Its design for Scotland's fourth Maggie Centre beat nine other nominations to win the best building in Scotland.
The jury said the firm had tackled a delicate brief with "disarming wit and comforting good humour".
Professor Simon Unwin, of Dundee University School of Architecture, was on the jury.
He said: "With a complex tangle of intertwining curves and using a palette of warm and pliable materials, the interior meets uncertainty with companionship and reassurance.
"Cosy sitting places huddle by hearths amongst the irregular geometry. A veranda in the sun looks out into a landscape of grass mounds ascended by long spiral pathways.

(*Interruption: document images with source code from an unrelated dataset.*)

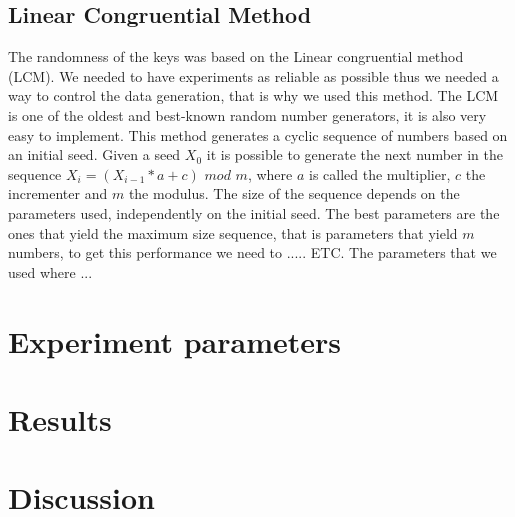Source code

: \documentclass{article}
\begin{document}
		\subsection*{Linear Congruential Method}
		The randomness of the keys was based on the Linear congruential method (LCM). We needed to have experiments as reliable as possible thus we needed a way to control the data generation, that is why we used this method. The LCM is one of the oldest and best-known random number generators, it is also very easy to implement. This method generates a cyclic sequence of numbers based on an initial seed. Given a seed $X_0$ it is possible to generate the next number in the sequence $X_i = (X_{i-1} * a + c)$ $mod$ $m$, where $a$ is called the multiplier, $c$ the incrementer and $m$ the modulus. The size of the sequence depends on the parameters used, independently on the initial seed. The best parameters are the ones that yield the maximum size sequence, that is parameters that yield $m$ numbers, to get this performance we need to ..... ETC.  The parameters that we used where ...
    \section{Experiment parameters}
        \lipsum[1]
    \section{Results}

    \section{Discussion}
        \lipsum[1]


    \printbibliography
\end{document}
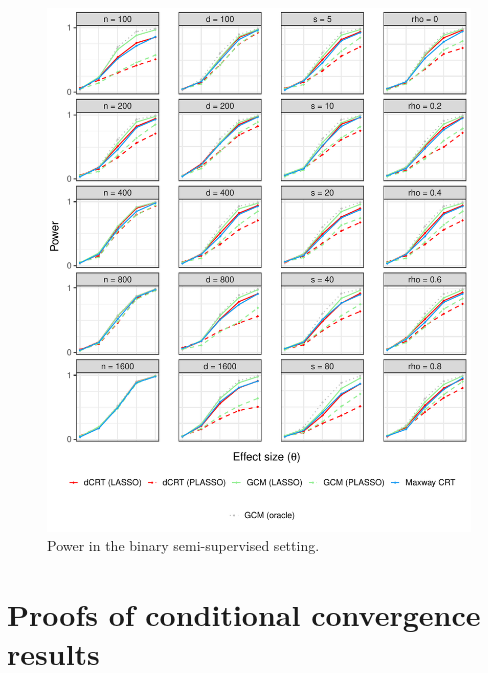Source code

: \documentclass[12pt]{article}
\theoremstyle{definition}
\theoremstyle{remark}
\begin{document}
\begin{figure}[!ht]
	\centering
	\includegraphics[scale = 1]{figures/binomial_semi_supervised_setting_alternative.pdf}
	\caption{Power in the binary semi-supervised setting.}
	\label{fig:binomial_semi-supervised_alternative}
\end{figure}



\clearpage

\section{Proofs of conditional convergence results} \label{sec:conditional-convergence-proofs}
\end{document}
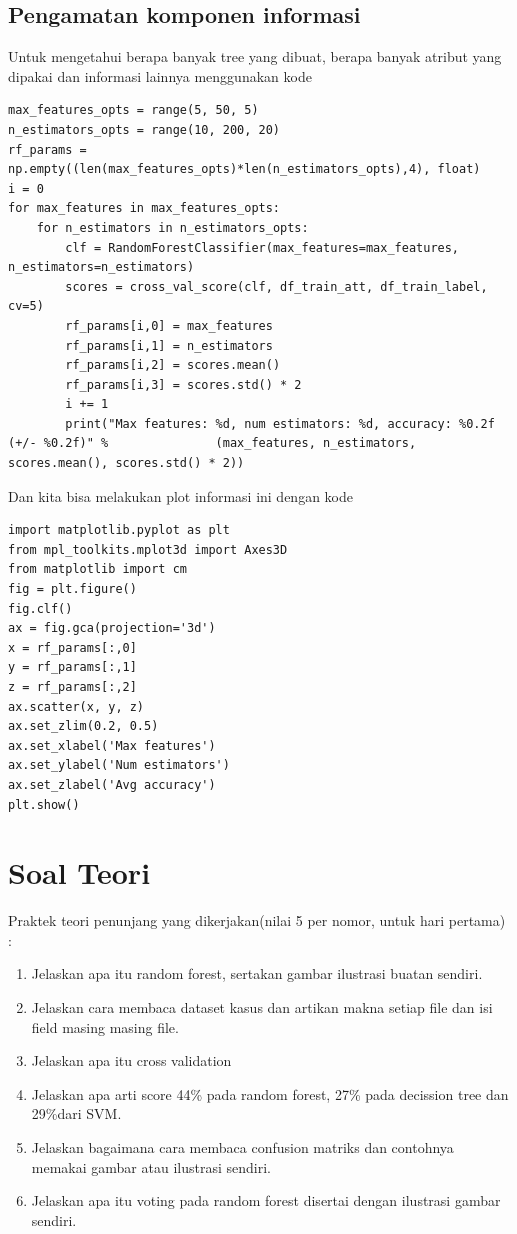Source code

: \subsection{Pengamatan komponen informasi}
Untuk mengetahui berapa banyak tree yang dibuat, berapa banyak atribut yang dipakai dan informasi lainnya menggunakan kode
\begin{lstlisting}[caption=Melakukan Pengamatan komponen informasi,label={lst:3.24}]
max_features_opts = range(5, 50, 5)
n_estimators_opts = range(10, 200, 20)
rf_params = np.empty((len(max_features_opts)*len(n_estimators_opts),4), float)
i = 0
for max_features in max_features_opts:
    for n_estimators in n_estimators_opts:
        clf = RandomForestClassifier(max_features=max_features, n_estimators=n_estimators)
        scores = cross_val_score(clf, df_train_att, df_train_label, cv=5)
        rf_params[i,0] = max_features
        rf_params[i,1] = n_estimators
        rf_params[i,2] = scores.mean()
        rf_params[i,3] = scores.std() * 2
        i += 1
        print("Max features: %d, num estimators: %d, accuracy: %0.2f (+/- %0.2f)" %               (max_features, n_estimators, scores.mean(), scores.std() * 2))

\end{lstlisting}
Dan kita bisa melakukan plot informasi ini dengan kode
\begin{lstlisting}[caption=Plot Komponen informasi agar bisa dibaca,label={lst:3.25}]
import matplotlib.pyplot as plt
from mpl_toolkits.mplot3d import Axes3D
from matplotlib import cm
fig = plt.figure()
fig.clf()
ax = fig.gca(projection='3d')
x = rf_params[:,0]
y = rf_params[:,1]
z = rf_params[:,2]
ax.scatter(x, y, z)
ax.set_zlim(0.2, 0.5)
ax.set_xlabel('Max features')
ax.set_ylabel('Num estimators')
ax.set_zlabel('Avg accuracy')
plt.show()
\end{lstlisting}




\section{Soal Teori}
Praktek teori penunjang yang dikerjakan(nilai 5 per nomor, untuk hari pertama) :
\begin{enumerate}
\item
Jelaskan apa itu random forest, sertakan gambar ilustrasi buatan sendiri.
\item
Jelaskan cara membaca dataset kasus dan artikan makna setiap file dan isi field masing masing file.
\item
Jelaskan apa itu cross validation
\item
Jelaskan apa arti score 44\% pada random forest, 27\% pada decission tree dan 29\%dari SVM.
\item
Jelaskan bagaimana cara membaca confusion matriks dan contohnya memakai gambar atau ilustrasi sendiri.
\item
Jelaskan apa itu voting pada random forest disertai dengan ilustrasi gambar sendiri.
\end{enumerate}

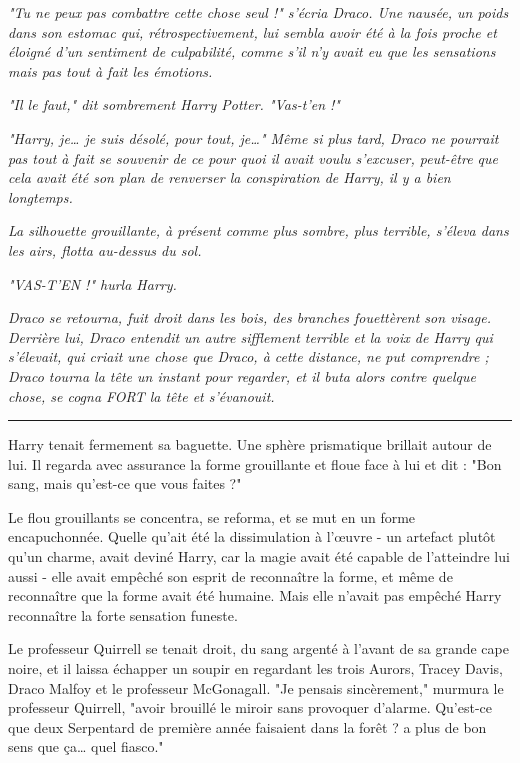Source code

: \emph{"Tu ne peux pas combattre cette chose seul !" s'écria Draco. Une nausée, un poids dans son estomac qui, rétrospectivement, lui sembla avoir été à la fois proche et éloigné d'un sentiment de culpabilité, comme s'il n'y avait eu que les sensations mais pas tout à fait les émotions.} 

\emph{"Il le faut," dit sombrement Harry Potter. "Vas-t'en !"} 

\emph{"Harry, je… je suis désolé, pour tout, je…" Même si plus tard, Draco ne pourrait pas tout à fait se souvenir de ce pour quoi il avait voulu s'excuser, peut-être que cela avait été son plan de renverser la conspiration de Harry, il y a bien longtemps.} 

\emph{La silhouette grouillante, à présent comme plus sombre, plus terrible, s'éleva dans les airs, flotta au-dessus du sol.} 

\emph{"VAS-T'EN !" hurla Harry.} 

\emph{Draco se retourna, fuit droit dans les bois, des branches fouettèrent son visage. Derrière lui, Draco entendit un autre sifflement terrible et la voix de Harry qui s'élevait, qui criait une chose que Draco, à cette distance, ne put comprendre ; Draco tourna la tête un instant pour regarder, et il buta alors contre quelque chose, se cogna FORT la tête et s'évanouit.} 
\par\noindent\rule{\textwidth}{0.4pt}
Harry tenait fermement sa baguette. Une sphère prismatique brillait autour de lui. Il regarda avec assurance la forme grouillante et floue face à lui et dit : "Bon sang, mais qu'est-ce que vous faites ?"

Le flou grouillants se concentra, se reforma, et se mut en un forme encapuchonnée. Quelle qu'ait été la dissimulation à l'œuvre - un artefact plutôt qu'un charme, avait deviné Harry, car la magie avait été capable de l'atteindre lui aussi - elle avait empêché son esprit de reconnaître la forme, et même de reconnaître que la forme avait été humaine. Mais elle n'avait pas empêché Harry reconnaître la forte sensation funeste.

Le professeur Quirrell se tenait droit, du sang argenté à l'avant de sa grande cape noire, et il laissa échapper un soupir en regardant les trois Aurors, Tracey Davis, Draco Malfoy et le professeur McGonagall. "Je pensais sincèrement," murmura le professeur Quirrell, "avoir brouillé le miroir sans provoquer d'alarme. Qu'est-ce que deux Serpentard de première année faisaient dans la forêt ? a plus de bon sens que ça… quel fiasco."

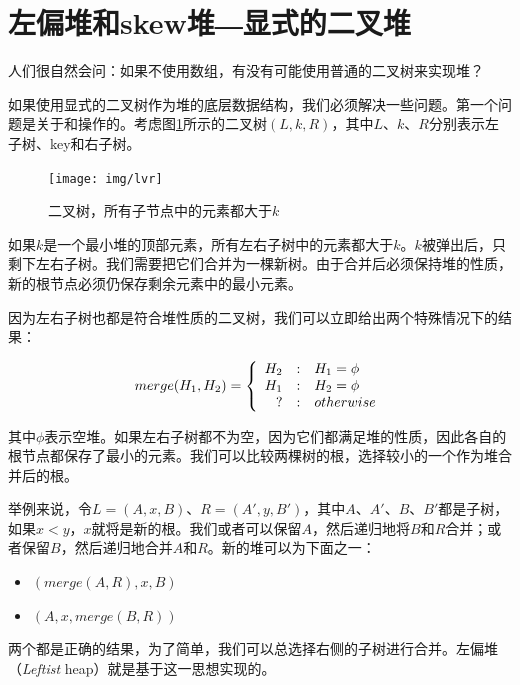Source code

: \documentclass[b5paper]{ctexart}
\begin{document}
\section{左偏堆和skew堆―显式的二叉堆}
\label{ebheap}

人们很自然会问：如果不使用数组，有没有可能使用普通的二叉树来实现堆？

如果使用显式的二叉树作为堆的底层数据结构，我们必须解决一些问题。第一个问题是关于和操作的。考虑图\ref{fig:lvr}所示的二叉树$(L, k, R)$，其中$L$、$k$、$R$分别表示左子树、key和右子树。

\begin{figure}[htbp]
    \centering
    \texttt{[image: img/lvr]}
    \caption{二叉树，所有子节点中的元素都大于$k$} \label{fig:lvr}
\end{figure}

如果$k$是一个最小堆的顶部元素，所有左右子树中的元素都大于$k$。$k$被弹出后，只剩下左右子树。我们需要把它们合并为一棵新树。由于合并后必须保持堆的性质，新的根节点必须仍保存剩余元素中的最小元素。

因为左右子树也都是符合堆性质的二叉树，我们可以立即给出两个特殊情况下的结果：

\[
merge(H_1, H_2) = \left \{
  \begin{array}
  {r@{\quad:\quad}l}
  H_2 & H_1 = \phi \\
  H_1 & H_2 = \phi \\
  ? & otherwise
  \end{array}
\right.
\]

其中$\phi$表示空堆。如果左右子树都不为空，因为它们都满足堆的性质，因此各自的根节点都保存了最小的元素。我们可以比较两棵树的根，选择较小的一个作为堆合并后的根。

举例来说，令$L = (A, x, B)$、$R = (A', y, B')$，其中$A$、$A'$、$B$、$B'$都是子树，如果$x < y$，$x$就将是新的根。我们或者可以保留$A$，然后递归地将$B$和$R$合并；或者保留$B$，然后递归地合并$A$和$R$。新的堆可以为下面之一：

\begin{itemize}
\item $(merge(A, R), x, B)$
\item $(A, x, merge(B, R))$
\end{itemize}

两个都是正确的结果，为了简单，我们可以总选择右侧的子树进行合并。左偏堆（{\em Leftist} heap）就是基于这一思想实现的。
\end{document}
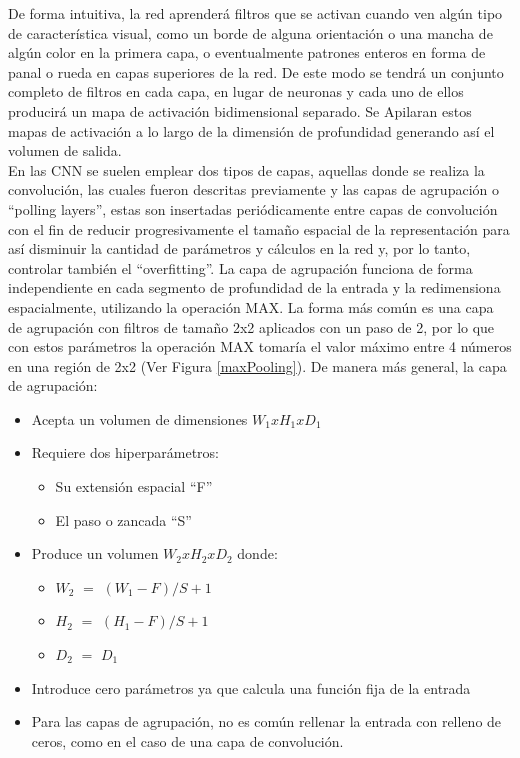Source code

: De forma intuitiva, la red aprenderá filtros que se activan cuando ven algún tipo de característica visual, como un borde de alguna orientación o una mancha de algún color en la primera capa, o eventualmente patrones enteros en forma de panal o rueda en capas superiores de la red. De este modo se tendrá un conjunto completo de filtros en cada capa, en lugar de neuronas y cada uno de ellos producirá un mapa de activación bidimensional separado. Se Apilaran estos mapas de activación a lo largo de la dimensión de profundidad generando así el volumen de salida\cite{CS231n}.
\\ 
En las CNN se suelen emplear dos tipos de capas, aquellas donde se realiza la convolución, las cuales fueron descritas previamente y las capas de agrupación o ``polling layers'', estas son insertadas periódicamente entre capas de convolución con el fin de reducir progresivamente el tamaño espacial de la representación para así disminuir la cantidad de parámetros y cálculos en la red y, por lo tanto, controlar también el ``overfitting''. La capa de agrupación funciona de forma independiente  en cada segmento de profundidad de la entrada y la redimensiona espacialmente, utilizando la operación MAX. La forma más común es una capa de agrupación con filtros de tamaño 2x2 aplicados con un paso de 2, por lo que con estos parámetros la operación MAX tomaría el valor máximo entre 4 números en una región de 2x2 (Ver Figura \ref{maxPooling}). De manera más general, la capa de agrupación:
\begin{itemize}
    \item Acepta un volumen de dimensiones $W_{1}xH_{1}xD_{1}$
    \item Requiere dos hiperparámetros:
    \begin{itemize}
        \item Su extensión espacial ``F''
        \item El paso o zancada ``S''
    \end{itemize}
    \item Produce un volumen $W_{2}xH_{2}xD_{2}$ donde:
    \begin{itemize}
        \item $W_{2}$ $=$ $(W_{1}-F)/S+1$
        \item $H_{2}$ $=$ $(H_{1}-F)/S+1$
        \item $D_{2}$ $=$ $D_{1}$
    \end{itemize}
    \item Introduce cero parámetros ya que calcula una función fija de la entrada
    \item Para las capas de agrupación, no es común rellenar la entrada con relleno de ceros, como en el caso de una capa de convolución.
\end{itemize}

"This is a 'home' distorted by worry. It is also a refuge where cancer sufferers can find support and maybe come to terms with their disease."
Dramatic design
The centre is one of four in Scotland, dedicated to Maggie Keswick Jencks, who believed that good design could influence good health.
Since her death 11 years ago, many renowned architects have taken up the challenge, from Frank Gehry in Dundee to Zaha Hadid in Kirkcaldy.
 The rooms are designed to make patients feel comfortable |
The Inverness centre's distinctive design, based on the division of healthy cells in the body, earned a national award in September.
It took the Royal Institute of Chartered Surveyors in Scotland (RICS) award for community benefit recognising the dramatic design of the building.
Previous winners of the Andrew Doolan award are Dance Base in Edinburgh; An Turas, Tiree; St Aloysius College and the Scottish Parliament.
The award was renamed the RIAS Andrew Doolan Award for Architecture in 2004 in memory of its late founder and patron, architect Andrew Doolan.
Other buildings on this year's shortlist included Perth Concert Hall, Glasgow's Saltire Centre and the Royal Bank of Scotland's headquarters.